Thursday, April 9, 2020

Processing SQS Messages using Spring Boot and Project Reactor - Part 2

This is a follow up to my blog post about processing SQS messages efficiently using Spring Boot and Project Reactor

There are a few gaps in the approach that I have listed in the first part.

1. Handling failures in SQS Client calls
2. The approach would process only 1 message from SQS at a time, how can it be parallelized
3. It does not handle errors, any error in the pipeline would break the entire process and stop reading newer messages from the queue.


Recap

Just to recap, the previous post demonstrates creating a pipeline to process messages from an AWS SQS Queue using the excellent Project Reactor


The end result of that exercise was a pipeline which looks like this:




Given this pipeline, let me now go over how to bridge the gaps:

Handling SQS Client Failures


This is the function that generates the stream of messages read from SQS.
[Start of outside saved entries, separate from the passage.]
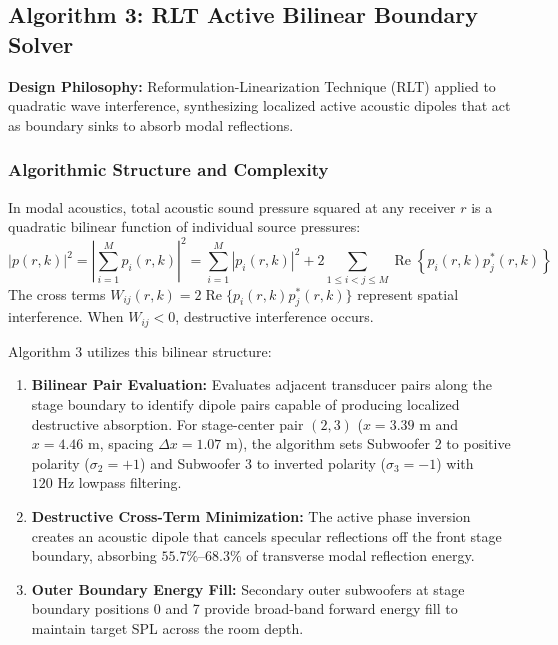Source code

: \documentclass[11pt,a4paper,titlepage]{article}
\begin{document}
\subsection{Algorithm 3: RLT Active Bilinear Boundary Solver}
\textbf{Design Philosophy:} Reformulation-Linearization Technique (RLT) applied to quadratic wave interference, synthesizing localized active acoustic dipoles that act as boundary sinks to absorb modal reflections.

\subsubsection{Algorithmic Structure and Complexity}
In modal acoustics, total acoustic sound pressure squared at any receiver $r$ is a quadratic bilinear function of individual source pressures:
\begin{equation}
    |p(r, k)|^2 = \left| \sum_{i=1}^M p_i(r, k) \right|^2 = \sum_{i=1}^M |p_i(r, k)|^2 + 2 \sum_{1 \le i < j \le M} \operatorname{Re}\left\{ p_i(r, k) p_j^*(r, k) \right\}
\end{equation}
The cross terms $W_{ij}(r, k) = 2 \operatorname{Re}\{ p_i(r, k) p_j^*(r, k) \}$ represent spatial interference. When $W_{ij} < 0$, destructive interference occurs.

Algorithm 3 utilizes this bilinear structure:
\begin{enumerate}
    \item \textbf{Bilinear Pair Evaluation:} Evaluates adjacent transducer pairs along the stage boundary to identify dipole pairs capable of producing localized destructive absorption. For stage-center pair $(2, 3)$ ($x = 3.39\text{ m}$ and $x = 4.46\text{ m}$, spacing $\Delta x = 1.07\text{ m}$), the algorithm sets Subwoofer 2 to positive polarity ($\sigma_2 = +1$) and Subwoofer 3 to inverted polarity ($\sigma_3 = -1$) with $120\text{ Hz}$ lowpass filtering.
    \item \textbf{Destructive Cross-Term Minimization:} The active phase inversion creates an acoustic dipole that cancels specular reflections off the front stage boundary, absorbing $55.7\%\text{--}68.3\%$ of transverse modal reflection energy.
    \item \textbf{Outer Boundary Energy Fill:} Secondary outer subwoofers at stage boundary positions 0 and 7 provide broad-band forward energy fill to maintain target SPL across the room depth.
\end{enumerate}
\end{document}
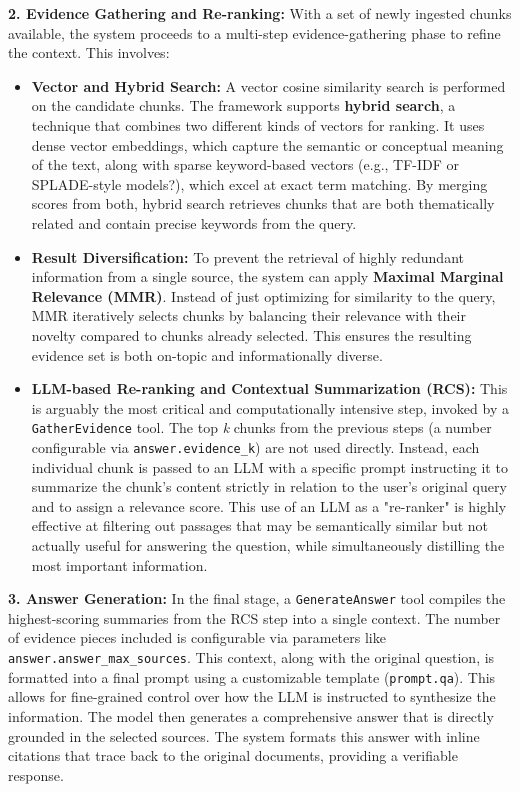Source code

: \textbf{2. Evidence Gathering and Re-ranking:}
With a set of newly ingested chunks available, the system proceeds to a multi-step evidence-gathering phase to refine the context. This involves:
\begin{itemize}
    \item \textbf{Vector and Hybrid Search:} A vector cosine similarity search is performed on the candidate chunks. The framework supports \textbf{hybrid search}, a technique that combines two different kinds of vectors for ranking. It uses dense vector embeddings, which capture the semantic or conceptual meaning of the text, along with sparse keyword-based vectors (e.g., TF-IDF or SPLADE-style models?), which excel at exact term matching. By merging scores from both, hybrid search retrieves chunks that are both thematically related and contain precise keywords from the query. 
    \item \textbf{Result Diversification:} To prevent the retrieval of highly redundant information from a single source, the system can apply \textbf{Maximal Marginal Relevance (MMR)}. Instead of just optimizing for similarity to the query, MMR iteratively selects chunks by balancing their relevance with their novelty compared to chunks already selected. This ensures the resulting evidence set is both on-topic and informationally diverse.
    \item \textbf{LLM-based Re-ranking and Contextual Summarization (RCS):} This is arguably the most critical and computationally intensive step, invoked by a \texttt{GatherEvidence} tool. The top \textit{k} chunks from the previous steps (a number configurable via \texttt{answer.evidence\_k}) are not used directly. Instead, each individual chunk is passed to an LLM with a specific prompt instructing it to summarize the chunk's content strictly in relation to the user's original query and to assign a relevance score. This use of an LLM as a "re-ranker" is highly effective at filtering out passages that may be semantically similar but not actually useful for answering the question, while simultaneously distilling the most important information.
\end{itemize}

\textbf{3. Answer Generation:}
In the final stage, a \texttt{GenerateAnswer} tool compiles the highest-scoring summaries from the RCS step into a single context. The number of evidence pieces included is configurable via parameters like \texttt{answer.answer\_max\_sources}. This context, along with the original question, is formatted into a final prompt using a customizable template (\texttt{prompt.qa}). This allows for fine-grained control over how the LLM is instructed to synthesize the information. The model then generates a comprehensive answer that is directly grounded in the selected sources. The system formats this answer with inline citations that trace back to the original documents, providing a verifiable response. \\

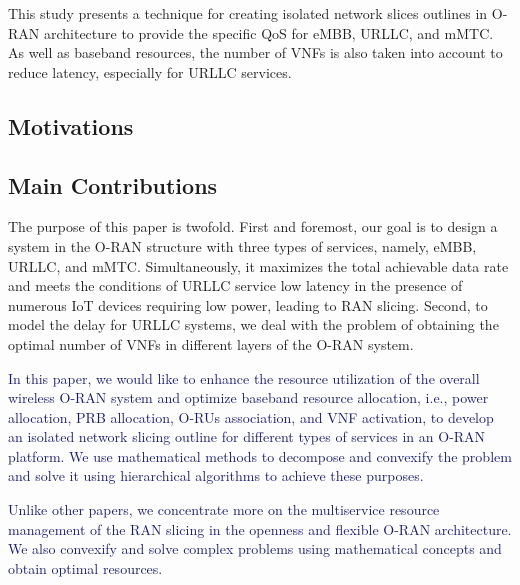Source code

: \documentclass[lettersize,journal]{IEEEtran}
\begin{document}
This study presents a technique for creating isolated network slices outlines in O-RAN architecture to provide the specific QoS for eMBB, URLLC, and mMTC. As well as baseband resources, the number of VNFs is also taken into account to reduce latency, especially for URLLC services.

\subsection{Motivations}

\subsection{Main Contributions}
The purpose of this paper is twofold. First and foremost, our goal is to design a system in the O-RAN structure with three types of services, namely, eMBB, URLLC, and mMTC. Simultaneously, it maximizes the total achievable data rate and meets the conditions of URLLC service low latency in the presence of numerous IoT devices requiring low power, leading to RAN slicing. Second, to model the delay for URLLC systems, we deal with the problem of obtaining the optimal number of VNFs in different layers of the O-RAN system.

\textcolor{MidnightBlue}{In this paper, we would like to enhance the resource utilization of the overall wireless O-RAN system and optimize baseband resource allocation, i.e., power allocation, PRB allocation, O-RUs association, and VNF activation, to develop an isolated network slicing outline for different types of services in an O-RAN platform.
We use mathematical methods to decompose and convexify the problem and solve it using hierarchical algorithms to achieve these purposes.}

\textcolor{MidnightBlue}{Unlike other papers, we concentrate more on the multiservice resource management of the RAN slicing in the openness and flexible O-RAN architecture. We also convexify and solve complex problems using mathematical concepts and obtain optimal resources.}
\end{document}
Flux.generate { sink: SynchronousSink<List<Message>> ->
    val receiveMessageRequest: ReceiveMessageRequest = ReceiveMessageRequest.builder()
        .queueUrl(queueUrl)
        .maxNumberOfMessages(5)
        .waitTimeSeconds(10)
        .build()

    val messages: List<Message> = sqsClient.receiveMessage(receiveMessageRequest).messages()
    sink.next(messages)
}
    .flatMapIterable(Function.identity())

Now consider a case where the "sqsClient" above has a connectivity issue, the behavior with Flux is that in case of an error the stream is terminated. This, of course, will not do for a service whose job is to process messages as long the service is running.

The fix is to simply retry the processing flow in case of errors.

Flux.generate { sink: SynchronousSink<List<Message>> ->
    val receiveMessageRequest: ReceiveMessageRequest = ReceiveMessageRequest.builder()
        .queueUrl(queueUrl)
        .maxNumberOfMessages(5)
        .waitTimeSeconds(10)
        .build()

    val messages: List<Message> = sqsClient.receiveMessage(receiveMessageRequest).messages()
    sink.next(messages)
}
    .flatMapIterable(Function.identity())
    .retry()

This would result in Flux re-establishing the stream of messages in case of any errors up to this point.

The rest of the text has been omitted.